Creating your own service
The IQmulus system has been built up as an infrastructure supporting to create your own processing algorithm (service) and adding to the system after it has been finalized by the project.
Check out our new description for developers.
Guidelines for developing processing services
This guide presents an overview for software developers who would like to develop processing services, which execute on the IQmulus platform. The guide focuses on requirements with respect to deployment and execution of the service in IQmulus and does not deal with any software development or implementation issues.
Requirements
It is assumed that the developer has access to an installed and running IQmulus infrastructure, which includes
- Service catalog (Artifactory[1]), which stores processing services, and also contains service metadata.
- DSL toolchain (Interpreter, JobManager and JobTracker), which enables processing and execution of services and workflows.
- User interface (“Thin client” and “Fat client”), which enables the user to edit workflows, browse, upload and visualize 2D/3D data.
- Data catalog (GeoNetwork[2]), which enables data query using metadata.
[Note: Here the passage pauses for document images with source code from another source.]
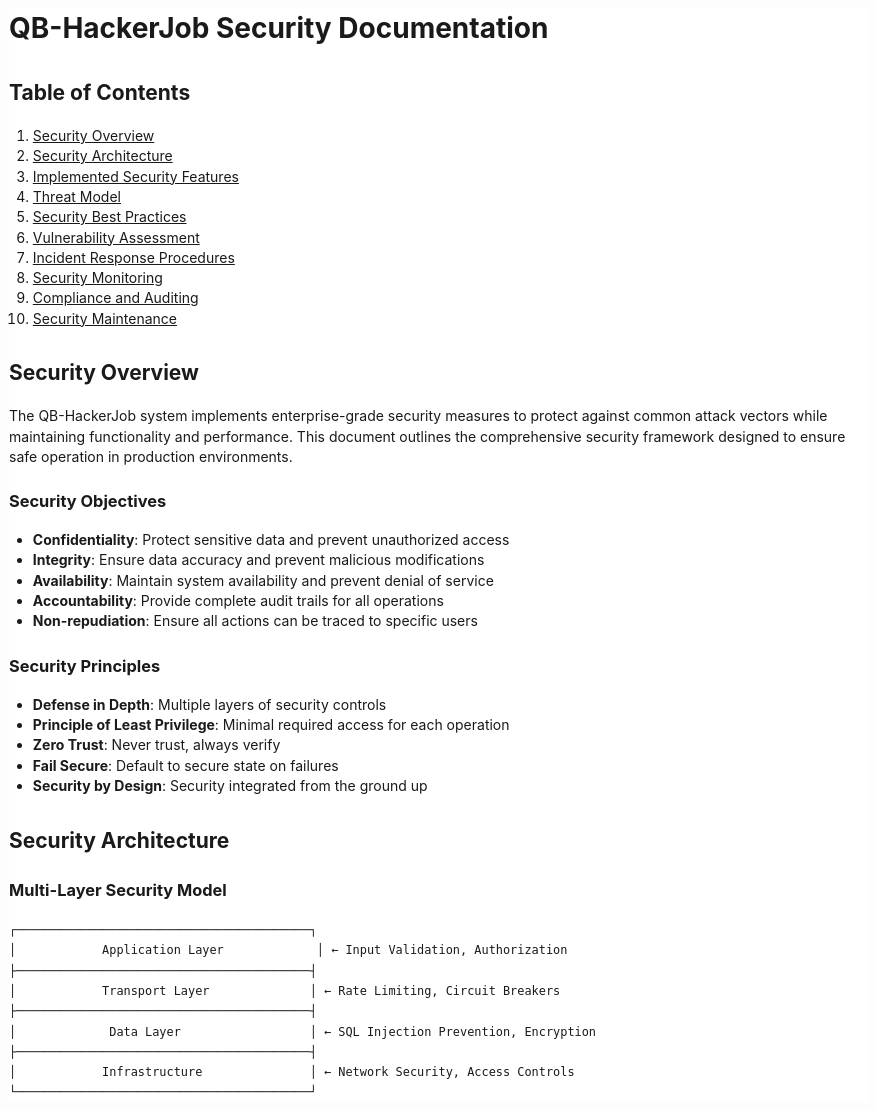 # QB-HackerJob Security Documentation

## Table of Contents
1. [Security Overview](#security-overview)
2. [Security Architecture](#security-architecture)
3. [Implemented Security Features](#implemented-security-features)
4. [Threat Model](#threat-model)
5. [Security Best Practices](#security-best-practices)
6. [Vulnerability Assessment](#vulnerability-assessment)
7. [Incident Response Procedures](#incident-response-procedures)
8. [Security Monitoring](#security-monitoring)
9. [Compliance and Auditing](#compliance-and-auditing)
10. [Security Maintenance](#security-maintenance)

## Security Overview

The QB-HackerJob system implements enterprise-grade security measures to protect against common attack vectors while maintaining functionality and performance. This document outlines the comprehensive security framework designed to ensure safe operation in production environments.

### Security Objectives
- **Confidentiality**: Protect sensitive data and prevent unauthorized access
- **Integrity**: Ensure data accuracy and prevent malicious modifications
- **Availability**: Maintain system availability and prevent denial of service
- **Accountability**: Provide complete audit trails for all operations
- **Non-repudiation**: Ensure all actions can be traced to specific users

### Security Principles
- **Defense in Depth**: Multiple layers of security controls
- **Principle of Least Privilege**: Minimal required access for each operation
- **Zero Trust**: Never trust, always verify
- **Fail Secure**: Default to secure state on failures
- **Security by Design**: Security integrated from the ground up

## Security Architecture

### Multi-Layer Security Model
```
┌─────────────────────────────────────────┐
│            Application Layer             │ ← Input Validation, Authorization
├─────────────────────────────────────────┤
│            Transport Layer              │ ← Rate Limiting, Circuit Breakers
├─────────────────────────────────────────┤
│             Data Layer                  │ ← SQL Injection Prevention, Encryption
├─────────────────────────────────────────┤
│            Infrastructure               │ ← Network Security, Access Controls
└─────────────────────────────────────────┘
```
- Apache Hadoop framework[3] (including YARN, MapReduce and HDFS), which enables execution MapReduce Jobs and data sharing among the nodes within the IQmulus system.
Service implementation
The service must be provided as an executable binary, or a runnable script. Any external programming libraries can be included with the service, or can be installed on the execution platform, if possible. The service must provide automated, non-interactive execution based on the specified input arguments. Three types of services are supported by current IQmulus infrastructure:
- Standalone console application implemented in any programming language that support execution with the installed operating system (currently Ubuntu 14.04). This includes applications running on supported virtual machines, e.g. JVM or Mono.
- Hadoop MapReduce jobs implemented in Java.
- Spark applications implemented in Java, Scala, Python, or R.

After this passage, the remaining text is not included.